2. Saudara yang ada benar-benar saudara kandung, sebab bila saudara seayah
maka gugurlah haknya secara ijma'. Dan dalam hal ini tidak berbeda apakah
hanya satu orang atau banyak.
3. Saudara kandung itu harus saudara laki-laki. Sebab bila perempuan, maka akan
mewarisi secara fardh, dan masalahnya pun akan naik, serta kekolektifan ini
akan batal.

Beberapa Kaidah Penting

Hak waris banul a'yan (saudara kandung laki-laki/perempuan), dan banul 'allat (saudara
laki-laki/perempuan seayah), serta banul akhyaf (saudara laki-laki/perempuan seibu)
akan gugur (terhalangi) oleh adanya anak laki-laki pewaris, cucu laki-laki (keturunan
anak laki-laki), dan ayah. Hal ini merupakan kesepakatan seluruh ulama.
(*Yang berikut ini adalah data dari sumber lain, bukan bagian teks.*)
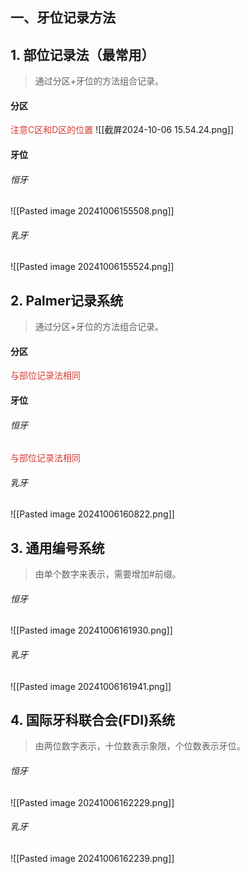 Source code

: ## 一、牙位记录方法
## 1. 部位记录法（最常用）
> 通过分区+牙位的方法组合记录。

#### 分区
<font color="#d83931">注意C区和D区的位置</font>
![[截屏2024-10-06 15.54.24.png]]
#### 牙位
###### 恒牙
![[Pasted image 20241006155508.png]]
###### 乳牙
![[Pasted image 20241006155524.png]]

## 2. Palmer记录系统
> 通过分区+牙位的方法组合记录。

#### 分区
<font color="#d83931">与部位记录法相同</font>
#### 牙位
###### 恒牙
<font color="#d83931">与部位记录法相同</font>
###### 乳牙
![[Pasted image 20241006160822.png]]
## 3. 通用编号系统
> 由单个数字来表示，需要增加#前缀。

###### 恒牙
![[Pasted image 20241006161930.png]]
###### 乳牙
![[Pasted image 20241006161941.png]]
## 4. 国际牙科联合会(FDI)系统
> 由两位数字表示，十位数表示象限，个位数表示牙位。

###### 恒牙
![[Pasted image 20241006162229.png]]
###### 乳牙
![[Pasted image 20241006162239.png]]
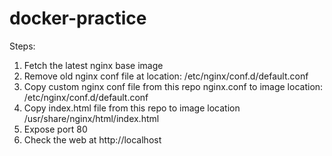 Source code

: # docker-practice

Steps: 
1. Fetch the latest nginx base image 
2. Remove old nginx conf file at location: /etc/nginx/conf.d/default.conf
3. Copy custom nginx conf file from this repo nginx.conf to image location: /etc/nginx/conf.d/default.conf
4. Copy index.html file from this repo to image location /usr/share/nginx/html/index.html
5. Expose port 80 
6. Check the web at http://localhost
Menurut mazhab Abu Hanifah hak mereka juga digugurkan oleh adanya kakek
pewaris. Sedangkan menurut ketiga imam mazhab yang lain tidaklah demikian. Masih
menurut mazhab Hanafi, hak waris banul akhyaf digugurkan dengan adanya anak
perempuan pewaris, cucu perempuan keturunan anak laki-laki pewaris, dan seterusnya.

Kaidah yang lain ialah bahwa banul akhyaf mendapatkan hak waris secara merata
pembagiannya antara yang laki-laki dengan yang perempuan. Hal ini berdasarkan
firman Allah (artinya) "mereka bersekutu dalam yang sepertiga."